Summit on Nuclear Security Opens in Seoul
March 25, 2012
More than 50 leaders from around the world gather in the South Korean capital Seoul today at the start of a nuclear security summit.
U.S. President Barack Obama, Russian President Dmitry Medvedev and UN Secretary-General Ban Ki-moon are among those expected to attend the two-day meeting to discuss how best to stop nuclear material falling into the hands of terrorists.
Obama announced his vision to reduce the global threat from nuclear weapons in a speech in the Czech capital Prague in 2009. That was followed a year later with the first nuclear security summit in Washington.

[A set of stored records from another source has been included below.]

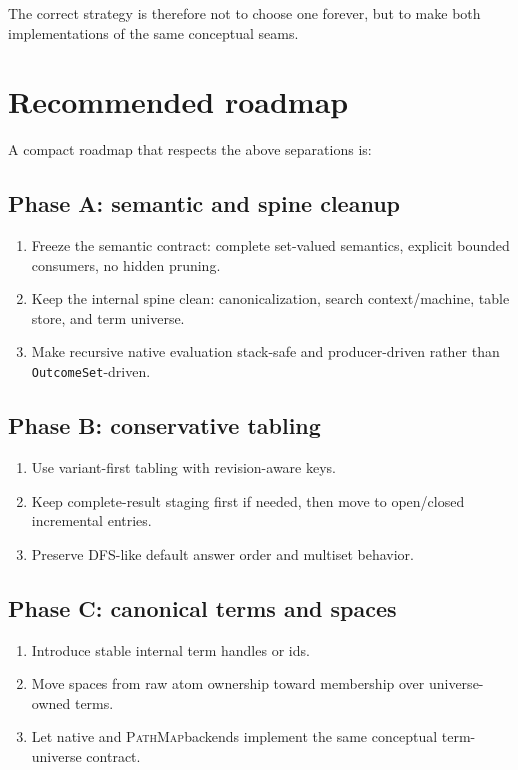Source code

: \documentclass[11pt]{article}
\newcommand{\PathMap}{\textsc{PathMap}}
\begin{document}
The correct strategy is therefore not to choose one forever, but to make both implementations of the same conceptual seams.

\section{Recommended roadmap}
A compact roadmap that respects the above separations is:

\subsection*{Phase A: semantic and spine cleanup}
\begin{enumerate}
    \item Freeze the semantic contract: complete set-valued semantics, explicit bounded consumers, no hidden pruning.
    \item Keep the internal spine clean: canonicalization, search context/machine, table store, and term universe.
    \item Make recursive native evaluation stack-safe and producer-driven rather than \texttt{OutcomeSet}-driven.
\end{enumerate}

\subsection*{Phase B: conservative tabling}
\begin{enumerate}
    \item Use variant-first tabling with revision-aware keys.
    \item Keep complete-result staging first if needed, then move to open/closed incremental entries.
    \item Preserve DFS-like default answer order and multiset behavior.
\end{enumerate}

\subsection*{Phase C: canonical terms and spaces}
\begin{enumerate}
    \item Introduce stable internal term handles or ids.
    \item Move spaces from raw atom ownership toward membership over universe-owned terms.
    \item Let native and \PathMap backends implement the same conceptual term-universe contract.
\end{enumerate}
\end{document}
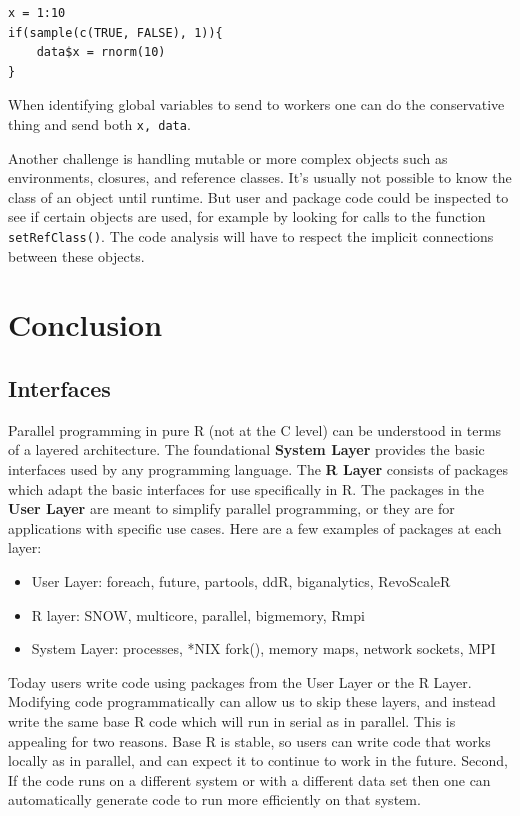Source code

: \documentclass[12pt]{article}
\begin{document}
\begin{verbatim}
x = 1:10
if(sample(c(TRUE, FALSE), 1)){
    data$x = rnorm(10)
}
\end{verbatim}

When identifying global variables to send to workers one can do the
conservative thing and send both \texttt{x, data}.

Another challenge is handling mutable or more complex objects
such as environments, closures, and reference classes.  It's usually not
possible to know the class of an object until runtime. But user and package
code could be inspected to see if certain objects are used, for example by
looking for calls to the function \texttt{setRefClass()}. The code
analysis will have to respect the implicit connections between these
objects.

\section{Conclusion}

\subsection{Interfaces}

Parallel programming in pure R (not at the C level) can be understood in
terms of a layered architecture. The foundational \textbf{System Layer}
provides the basic interfaces used by any programming language. The
\textbf{R Layer} consists of packages which adapt the basic interfaces for
use specifically in R. The packages in the \textbf{User Layer} are meant to
simplify parallel programming, or they are for applications with specific
use cases.  Here are a few examples of packages at each layer:

\begin{itemize}
\item User Layer: foreach, future, partools, ddR, biganalytics, RevoScaleR
\item R layer: SNOW, multicore, parallel, bigmemory, Rmpi
\item System Layer: processes, *NIX fork(), memory maps, network sockets,
    MPI
\end{itemize}

Today users write code using packages from the User Layer or the R Layer.
Modifying code programmatically can allow us to skip these layers, and
instead write the same base R code which will run in serial as in parallel.
This is appealing for two reasons. Base R is stable, so users can write
code that works locally as in parallel, and can expect it to continue to
work in the future. Second, If the code runs on a different system or with
a different data set then one can automatically generate code to run more
efficiently on that system.
\end{document}

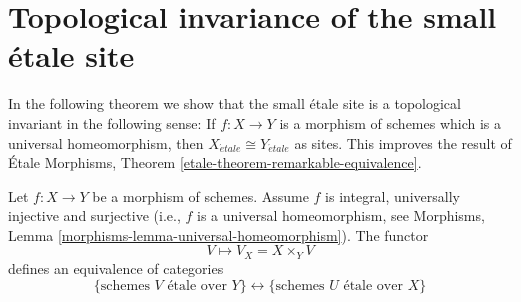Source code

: \section{Topological invariance of the small \'etale site}
\label{section-topological-invariance}

\noindent
In the following theorem we show that the small \'etale site is a topological
invariant in the following sense: If $f : X \to Y$ is a morphism of schemes
which is a universal homeomorphism, then
$X_{\acute{e}tale} \cong Y_{\acute{e}tale}$
as sites. This improves the result of
\'Etale Morphisms, Theorem \ref{etale-theorem-remarkable-equivalence}.

\begin{theorem}
\label{theorem-topological-invariance}
Let $f : X \to Y$ be a morphism of schemes.
Assume $f$ is integral, universally injective and surjective
(i.e., $f$ is a universal homeomorphism, see
Morphisms, Lemma \ref{morphisms-lemma-universal-homeomorphism}).
The functor
$$
V \longmapsto V_X = X \times_Y V
$$
defines an equivalence of categories
$$
\{
\text{schemes }V\text{ \'etale over }Y
\}
\leftrightarrow
\{
\text{schemes }U\text{ \'etale over }X
\}
$$
\end{theorem}

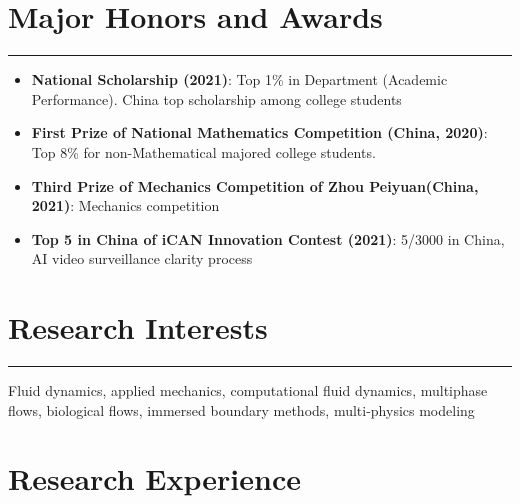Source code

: \documentclass[11pt]{article}
\begin{document}
\vspace{6mm}

\section*{Major Honors and Awards}
\hrule

\begin{itemize}[leftmargin=*,itemsep=1pt]
    \item \textbf{National Scholarship (2021)}: Top 1\% in Department (Academic Performance). 
    China top scholarship among college students
    \item \textbf{First Prize of National Mathematics Competition (China, 2020)}: Top 8\% for non-Mathematical majored college students.
    \item \textbf{Third Prize of Mechanics Competition of Zhou Peiyuan(China, 2021)}: Mechanics competition 
    \item \textbf{Top 5 in China of iCAN Innovation Contest (2021)}: 5/3000 in China, AI video surveillance clarity process
\end{itemize}

\vspace{6mm}

\section*{Research Interests}
\hrule

\noindent Fluid dynamics, applied mechanics, computational fluid dynamics, multiphase flows, biological flows, immersed boundary methods, multi-physics modeling

\vspace{6mm}

\section*{Research Experience}
\end{document}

On the sidelines of the Seoul meeting, the controversial nuclear programs of Iran and North Korea are expected to be discussed.
Obama has warned Pyongyang will achieve nothing through "threat" or "provocation" as North Korea plans to launch a satellite into orbit with a long-range rocket next month.

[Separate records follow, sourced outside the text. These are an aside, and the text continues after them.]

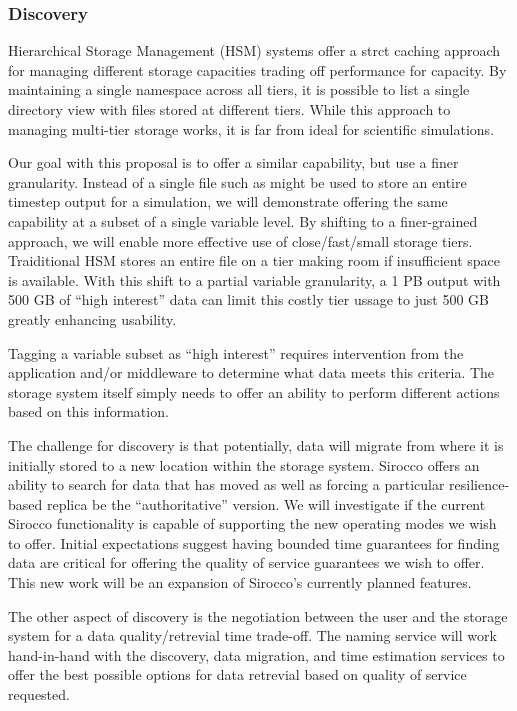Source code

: \subsubsection{Discovery}

%
%

Hierarchical Storage Management (HSM) systems offer a strct caching approach
for managing different storage capacities trading off performance for capacity.
By maintaining a single namespace across all tiers, it is possible to list a
single directory view with files stored at different tiers. While this approach
to managing multi-tier storage works, it is far from ideal for scientific
simulations.

Our goal with this proposal is to offer a similar capability, but use a finer
granularity. Instead of a single file such as might be used to store an entire
timestep output for a simulation, we will demonstrate offering the same
capability at a subset of a single variable level. By shifting to a
finer-grained approach, we will enable more effective use of close/fast/small
storage tiers. Traiditional HSM stores an entire file on a tier making room if
insufficient space is available. With this shift to a partial variable
granularity, a 1 PB output with 500 GB of ``high interest'' data can limit this
costly tier ussage to just 500 GB greatly enhancing usability.

Tagging a variable subset as ``high interest'' requires intervention from the
application and/or middleware to determine what data meets this criteria. The
storage system itself simply needs to offer an ability to perform different
actions based on this information.

The challenge for discovery is that potentially, data will migrate from where
it is initially stored to a new location within the storage system. Sirocco
offers an ability to search for data that has moved as well as forcing a
particular resilience-based replica be the ``authoritative'' version. We will
investigate if the current Sirocco functionality is capable of supporting the
new operating modes we wish to offer. Initial expectations suggest having
bounded time guarantees for finding data are critical for offering the quality
of service guarantees we wish to offer. This new work will be an expansion of
Sirocco's currently planned features.

The other aspect of discovery is the negotiation between the user and the
storage system for a data quality/retrevial time trade-off. The naming service
will work hand-in-hand with the discovery, data migration, and time estimation
services to offer the best possible options for data retrevial based on quality
of service requested.
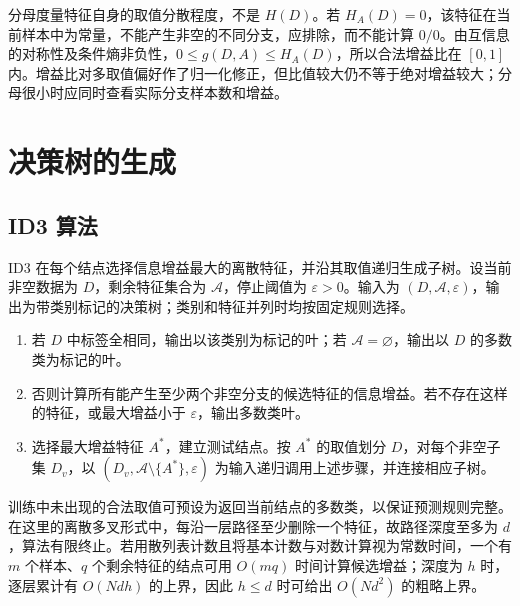 分母度量特征自身的取值分散程度，不是 $H(D)$。若 $H_A(D)=0$，该特征在当前样本中为常量，不能产生非空的不同分支，应排除，而不能计算 $0/0$。由互信息的对称性及条件熵非负性，$0\leq g(D,A)\leq H_A(D)$，所以合法增益比在 $[0,1]$ 内。增益比对多取值偏好作了归一化修正，但比值较大仍不等于绝对增益较大；分母很小时应同时查看实际分支样本数和增益。

\section{决策树的生成}
\label{sec:lihang-tree-generation}

\subsection{ID3 算法}

ID3 在每个结点选择信息增益最大的离散特征，并沿其取值递归生成子树。设当前非空数据为 $D$，剩余特征集合为 $\mathcal A$，停止阈值为 $\varepsilon>0$。输入为 $(D,\mathcal A,\varepsilon)$，输出为带类别标记的决策树；类别和特征并列时均按固定规则选择。
\begin{enumerate}
  \item 若 $D$ 中标签全相同，输出以该类别为标记的叶；若 $\mathcal A=\varnothing$，输出以 $D$ 的多数类为标记的叶。
  \item 否则计算所有能产生至少两个非空分支的候选特征的信息增益。若不存在这样的特征，或最大增益小于 $\varepsilon$，输出多数类叶。
  \item 选择最大增益特征 $A^*$，建立测试结点。按 $A^*$ 的取值划分 $D$，对每个非空子集 $D_v$，以 $(D_v,\mathcal A\setminus\{A^*\},\varepsilon)$ 为输入递归调用上述步骤，并连接相应子树。
\end{enumerate}
训练中未出现的合法取值可预设为返回当前结点的多数类，以保证预测规则完整。在这里的离散多叉形式中，每沿一层路径至少删除一个特征，故路径深度至多为 $d$，算法有限终止。若用散列表计数且将基本计数与对数计算视为常数时间，一个有 $m$ 个样本、$q$ 个剩余特征的结点可用 $O(mq)$ 时间计算候选增益；深度为 $h$ 时，逐层累计有 $O(Ndh)$ 的上界，因此 $h\leq d$ 时可给出 $O(Nd^2)$ 的粗略上界。

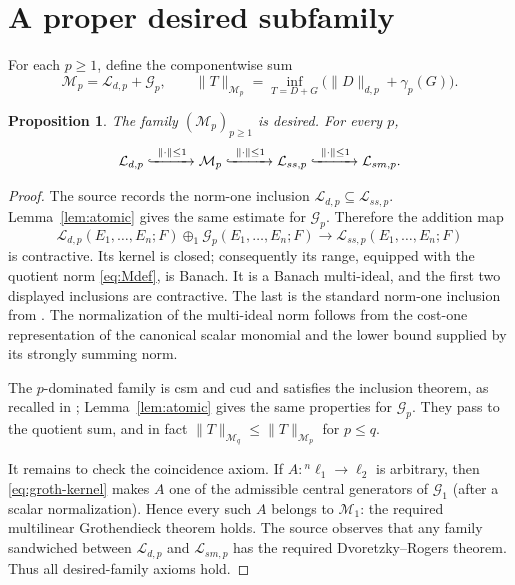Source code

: \documentclass[11pt]{amsart}
\newtheorem{proposition}[theorem]{Proposition}
\newcommand{\Lcal}{\mathcal L}
\newcommand{\Gcal}{\mathcal G}
\newcommand{\Mcal}{\mathcal M}
\begin{document}
\section*{A proper desired subfamily}

For each $p\geq1$, define the componentwise sum
\begin{equation}\label{eq:Mdef}
 \Mcal_p=\Lcal_{d,p}+\Gcal_p,
 \qquad
 \|T\|_{\Mcal_p}
 =\inf_{T=D+G}\bigl(\|D\|_{d,p}+\gamma_p(G)\bigr).
\end{equation}

\begin{proposition}\label{prop:desired}
The family $(\Mcal_p)_{p\geq1}$ is desired.  For every $p$,
\[
 \Lcal_{d,p}\xhookrightarrow{\ \|\cdot\|\leq1\ }\Mcal_p
 \xhookrightarrow{\ \|\cdot\|\leq1\ }\Lcal_{ss,p}
 \xhookrightarrow{\ \|\cdot\|\leq1\ }\Lcal_{sm,p}.
\]
\end{proposition}

\begin{proof}
The source records the norm-one inclusion
$\Lcal_{d,p}\subseteq\Lcal_{ss,p}$.  Lemma~\ref{lem:atomic} gives the same
estimate for $\Gcal_p$.  Therefore the addition map
\[
 \Lcal_{d,p}(E_1,\ldots,E_n;F)\oplus_1
 \Gcal_p(E_1,\ldots,E_n;F)\longrightarrow\Lcal_{ss,p}(E_1,\ldots,E_n;F)
\]
is contractive.  Its kernel is closed; consequently its range, equipped with
the quotient norm \eqref{eq:Mdef}, is Banach.  It is a Banach multi-ideal, and
the first two displayed inclusions are contractive.  The last is the standard
norm-one inclusion from \cite{PS}.  The normalization of the multi-ideal norm
follows from the cost-one representation of the canonical scalar monomial and
the lower bound supplied by its strongly summing norm.

The $p$-dominated family is csm and cud and satisfies the inclusion theorem,
as recalled in \cite{PS}; Lemma~\ref{lem:atomic} gives the same properties for
$\Gcal_p$.  They pass to the quotient sum, and in fact
$\|T\|_{\Mcal_q}\leq\|T\|_{\Mcal_p}$ for $p\leq q$.

It remains to check the coincidence axiom.  If
$A:{}^n\ell_1\to\ell_2$ is arbitrary, then \eqref{eq:groth-kernel} makes
$A$ one of the admissible central generators of $\Gcal_1$ (after a scalar
normalization).  Hence every such $A$ belongs to $\Mcal_1$: the required
multilinear Grothendieck theorem holds.  The source observes that any family
sandwiched between $\Lcal_{d,p}$ and $\Lcal_{sm,p}$ has the required
Dvoretzky--Rogers theorem.  Thus all desired-family axioms hold.
\end{proof}
\end{document}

"They need to understand that bad behavior will not be rewarded. There had been a pattern for decades in which North Korea thought that if they acted provocatively then somehow they would be bribed into ceasing and desisting acting provocatively," Obama said shorting after arriving in South Korea.

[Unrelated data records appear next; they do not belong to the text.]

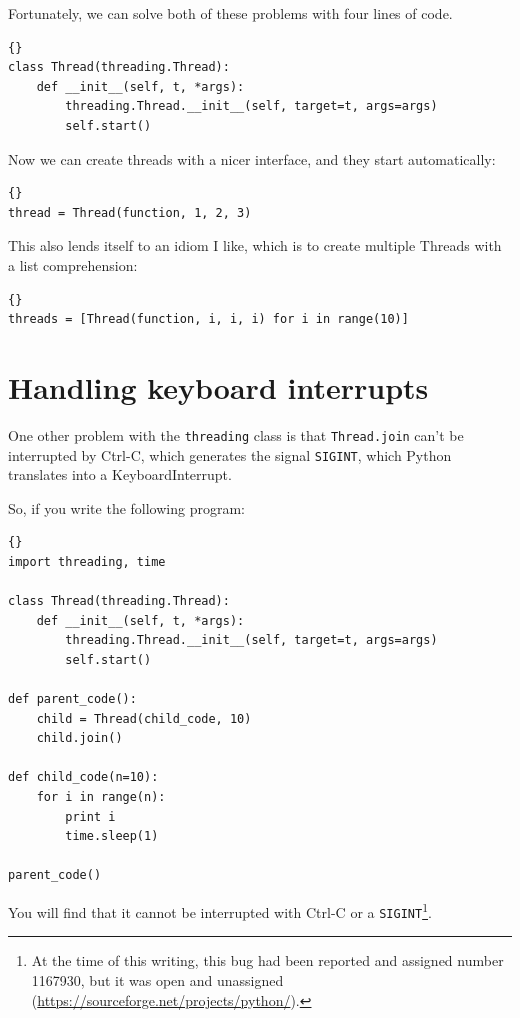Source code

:\documentclass{book}
\begin{document}
Fortunately, we can solve both of these problems with four
lines of code.

\begin{lstlisting}[caption={Cleaned-up Thread class}]{}
class Thread(threading.Thread):
    def __init__(self, t, *args):
        threading.Thread.__init__(self, target=t, args=args)
        self.start()
\end{lstlisting}

Now we can create threads with a nicer interface, and they
start automatically:

\begin{lstlisting}[caption={Thread example (my way)}]{}
thread = Thread(function, 1, 2, 3)
\end{lstlisting}

This also lends itself to an idiom I like, which is to create
multiple Threads with a list comprehension:

\begin{lstlisting}[caption={Multiple thread example}]{}
threads = [Thread(function, i, i, i) for i in range(10)]
\end{lstlisting}

\section{Handling keyboard interrupts}

One other problem with the {\tt threading} class is that 
{\tt Thread.join} can't be interrupted by Ctrl-C, which
generates the signal {\tt SIGINT}, which Python translates
into a KeyboardInterrupt.

\newpage
So, if you write the following program:

\begin{lstlisting}[caption={Unstoppable program}]{}
import threading, time

class Thread(threading.Thread):
    def __init__(self, t, *args):
        threading.Thread.__init__(self, target=t, args=args)
        self.start()

def parent_code():
    child = Thread(child_code, 10)
    child.join()

def child_code(n=10):
    for i in range(n):
        print i
        time.sleep(1)
    
parent_code()
\end{lstlisting}

You will find that it cannot be interrupted with Ctrl-C or
a {\tt SIGINT}\footnote{At the time of this writing, this
bug had been reported and assigned number 1167930, but it was
open and unassigned (\url{https://sourceforge.net/projects/python/}).}.
\end{document}
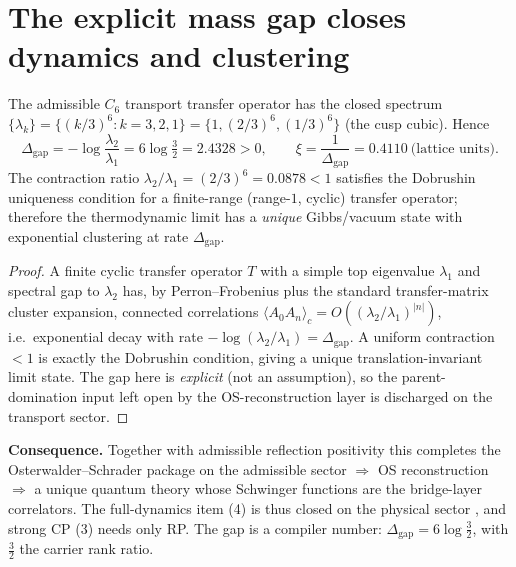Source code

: \section{The explicit mass gap closes dynamics and clustering}
\begin{lemma}
\label{lem:gap}
The admissible $C_6$ transport transfer operator has the closed spectrum
$\{\lambda_k\}=\{(k/3)^6:k=3,2,1\}=\{1,(2/3)^6,(1/3)^6\}$ (the cusp cubic). Hence
\[
  \Delta_{\mathrm{gap}}=-\log\frac{\lambda_2}{\lambda_1}=6\log\tfrac32=2.4328>0,\qquad
  \xi=\frac1{\Delta_{\mathrm{gap}}}=0.4110\ \text{(lattice units)} .
\]
The contraction ratio $\lambda_2/\lambda_1=(2/3)^6=0.0878<1$ satisfies the Dobrushin uniqueness
condition for a finite-range (range-$1$, cyclic) transfer operator; therefore the thermodynamic limit
has a \emph{unique} Gibbs/vacuum state with exponential clustering at rate $\Delta_{\mathrm{gap}}$.
\end{lemma}
\begin{proof}
A finite cyclic transfer operator $T$ with a simple top eigenvalue $\lambda_1$ and spectral gap to
$\lambda_2$ has, by Perron--Frobenius plus the standard transfer-matrix cluster expansion, connected
correlations $\langle A_0 A_n\rangle_c=O((\lambda_2/\lambda_1)^{|n|})$, i.e.\ exponential decay with rate
$-\log(\lambda_2/\lambda_1)=\Delta_{\mathrm{gap}}$. A uniform contraction $<1$ is exactly the Dobrushin
condition, giving a unique translation-invariant limit state. The gap here is \emph{explicit} (not an
assumption), so the parent-domination input left open by the OS-reconstruction layer is discharged on the transport sector.
\end{proof}

\noindent\textbf{Consequence.} Together with admissible reflection positivity this completes the
Osterwalder--Schrader package on the admissible sector $\Rightarrow$ OS reconstruction $\Rightarrow$ a
unique quantum theory whose Schwinger functions are the bridge-layer correlators. The full-dynamics item
(4) is thus closed on the physical sector \mE, and strong CP (3) needs only RP. The gap is a compiler
number: $\Delta_{\mathrm{gap}}=6\log\tfrac32$, with $\tfrac32$ the carrier rank ratio.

Obama said he would urge China to stop rewarding North Korea's "bad behavior" when he meets Chinese President Hu Jintao on the sidelines of the summit today.
Seoul and Washington charge the launch is a disguised test of a ballistic missile. North Korea says it simply wants to put a satellite into orbit.
Obama has warned the planned launch could scuttle an agreement to send much needed U.S. food aid to North Korea.
In February, North Korea agree to halt long-range missile launches in exchange for the food aid.
South Korea's Yonhap news agency says the main body of the rocket has been moved to a launch site on North Korea's west coast.
The April launch is due to coincide with big celebrations marking the 100 anniversary of the birth of the state's founder, Kim Il-sung.
Earlier, Obama visited a U.S. base on the edge of the Demilitarized Zone dividing North and South Korea.
It was his first visit there, in what analysts say underscored the strength of the alliance between Washington and Seoul.
Some 30,000 U.S. troops are deployed in South Korea.